Machine learning platform for determining experimental lipid phase behaviour from small angle X-ray scattering patterns by pre-training on synthetic data

Abstract

Lipid membranes are vital in a wide range of biological and biotechnical systems; they undepin functions from modulation of protein activity to drug uptake and delivery. Understanding the structure, interactions, self-assembly and phase behaviour of lipids is critical to developing a molecular undertanding of biological membrane mediated processes, establishing engineering approaches to biotechnical membrane application development. Small Angle X-ray Scattering (SAXS) is the de facto method used to analyse the structure of self-assembled lipid systems.
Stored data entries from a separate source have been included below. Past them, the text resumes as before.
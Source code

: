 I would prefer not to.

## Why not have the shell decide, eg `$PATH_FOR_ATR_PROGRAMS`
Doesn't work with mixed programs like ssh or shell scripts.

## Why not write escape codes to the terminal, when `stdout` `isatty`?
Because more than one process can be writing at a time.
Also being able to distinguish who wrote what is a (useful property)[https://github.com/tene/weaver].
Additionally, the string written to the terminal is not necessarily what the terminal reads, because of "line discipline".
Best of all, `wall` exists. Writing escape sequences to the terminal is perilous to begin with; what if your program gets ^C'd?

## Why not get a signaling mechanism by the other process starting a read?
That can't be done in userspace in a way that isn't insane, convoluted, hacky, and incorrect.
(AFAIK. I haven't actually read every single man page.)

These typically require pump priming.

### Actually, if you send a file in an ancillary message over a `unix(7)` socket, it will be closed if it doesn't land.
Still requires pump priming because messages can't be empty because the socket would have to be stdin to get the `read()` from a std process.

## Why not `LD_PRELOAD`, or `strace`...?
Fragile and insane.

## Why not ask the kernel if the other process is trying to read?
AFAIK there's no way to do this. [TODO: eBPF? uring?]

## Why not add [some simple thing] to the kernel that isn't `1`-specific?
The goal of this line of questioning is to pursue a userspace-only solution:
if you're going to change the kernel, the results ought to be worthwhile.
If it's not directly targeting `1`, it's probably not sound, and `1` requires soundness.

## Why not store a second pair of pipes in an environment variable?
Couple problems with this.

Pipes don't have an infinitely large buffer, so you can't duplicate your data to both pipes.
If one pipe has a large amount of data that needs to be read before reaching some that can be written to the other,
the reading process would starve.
The resultant diffraction patterns are however extremely difficult to assign automatically with researchers spending considerable time often analysing patterns ex situ from a beamline facility, reducing experimental capacity and optimisation. Furthermore, research projects will often focus on particular lipid compositions and thus would benefit significantly from a method which can be rapidly optimised for a range of samples of interest. We present a generalisable machine learning pipeline that is able to classify lipid phases based on their raw, experimental SAXS spectra, with >99% accuracy and an inference time of <60 ms, enabling high throughput on-site analysis. We achieved this through application of a synthetic data generation system, capable of building synthetic SAXS patterns from the underlying physics which dictate phase behaviour, and we also propose an extension of our system to synthetically generate co-existence phase spectra with known composition ratios. Pre-training our machine learning model on this synthetic data, and fine-tuning on experimental samples empowers the model in achieving state-of-the-art, rapid lipid phase classification, allowing researchers to be able to adapt their experiments on site if needed and hence massively accelerate high throughput lipid research.